One of the biggest lies our society believes is that who someone was 5, 10, 15 years ago – even just one year ago or six months ago, is still who they are today.

There is this thought process that who you were in high school or college or even in your 20's is who you forever will be.

We as individuals want the chance to be redeemed from our stupid choices and words and given the grace to grow but yet we don't want to give others the same benefit of the doubt.

If you said “x” back then, that's what you must still believe. Right? ...not so much.

We are constantly being bombarded with new information, new belief systems and new experiences. These moments teach us and shape us and our opinions change as we grow and evolve, so really, shouldn't we drop the assumptions?

It's hard not to take things personally, I get it. That girl in high school whose words I will never forget, that's how I want to view her. But when I see her fighting against that same concept now, I can't hold her to who she used to be. I have to give her the benefit of the doubt and believe that she saw the error in her ways, learned more, grew up and decided to change her actions and her behavior.

This doesn't just count towards things people say and do when they're younger, you have the ability to change at any time, we are all growing up, constantly.

Now I will note a few things that should be said here.

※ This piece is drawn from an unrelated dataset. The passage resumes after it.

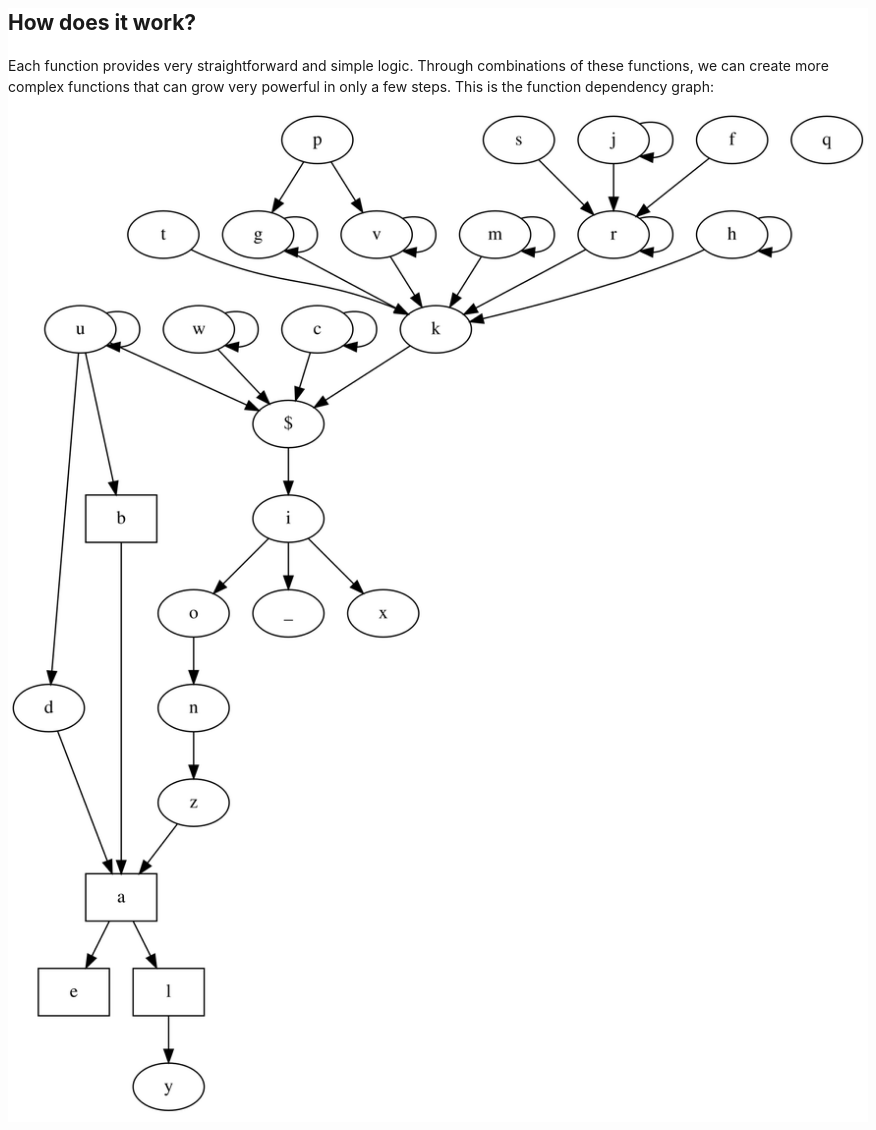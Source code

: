 ## How does it work?

Each function provides very straightforward and simple logic. Through combinations of these functions, we can create more complex functions that can grow very powerful in only a few steps. This is the function dependency graph:

![Dependecy graph](https://raw.githubusercontent.com/dovca/fp-js/master/dependencies.svg?sanitize=true)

Your words do matter and you need to choose them carefully. Your words, even if you change them later, still leave a lasting impact on people. You shouldn't just spout things off while having it in the back of your mind that you can always change them later. Yes, you can, but the impact of what you did say will leave a resounding mark on those that heard them. I'm not saying that you should tip toe around your opinions and feelings, especially if you do have a well rounded opinion, but be conscious of who is around you, who you're talking to and how your words could impact them. Be quick to listen and slow to speak. Do not flippantly say things without thinking through the possible consequences.

You can give someone the benefit of the doubt and still choose to not be around them- it's not an either/or. Furthermore, you need to know when to walk away.

Yes, people can change, but that doesn't mean that they all do. In situations where you're dealing with gaslighter’s, narcissists and abusers- you need to walk away. If their words are physically or mentally effecting your health, they are not someone that you need to be around. Hear me out because I'm speaking from experience here because I have a big heart and I tend to try to forgive and forget very quickly and want to “stick around” to help see or help someone change. You cannot be the one to change someone. You can plant seeds of truth, but they have to be the ones to dig deeper and cultivate those ideas. You are not going to be able to change anyone's mind. Not to say that you can't inspire them to change, but you personally cannot change them. This means that for those of you who just want to see someone “get better”, even if they are asking for help and drawing you in, you can point them in the right direction and then walk away. Because although an abusive person can change opinions and words and rescind things they've said, their personalities and behavioral tendencies are always going to be underlying. They're going to have to battle that if they really want to overcome them, but you do not owe them to stick around for it. You cannot fix them and they will abuse or manipulate or use you if you're not very careful and keep your distance.

We need to treat others the way we wanted to be treated and give grace. We've all said stupid things and made stupid choices, but if we want the grace to be able to change and evolve and later rescind things we've said, we need to give others the grace to do the same.

So what should you do when you encounter someone who has changed their mind or further developed a “more” supported opinion?

You shouldn't say “well that's not what you used to say”.

You should say “that's interesting/cool/insert adjective of choice that you believe that now. What made you change your mind?”

I think it's great to have conversations and learn more about how people are growing and learning, but there's a way to do that without attacking the other person or making them feel stupid.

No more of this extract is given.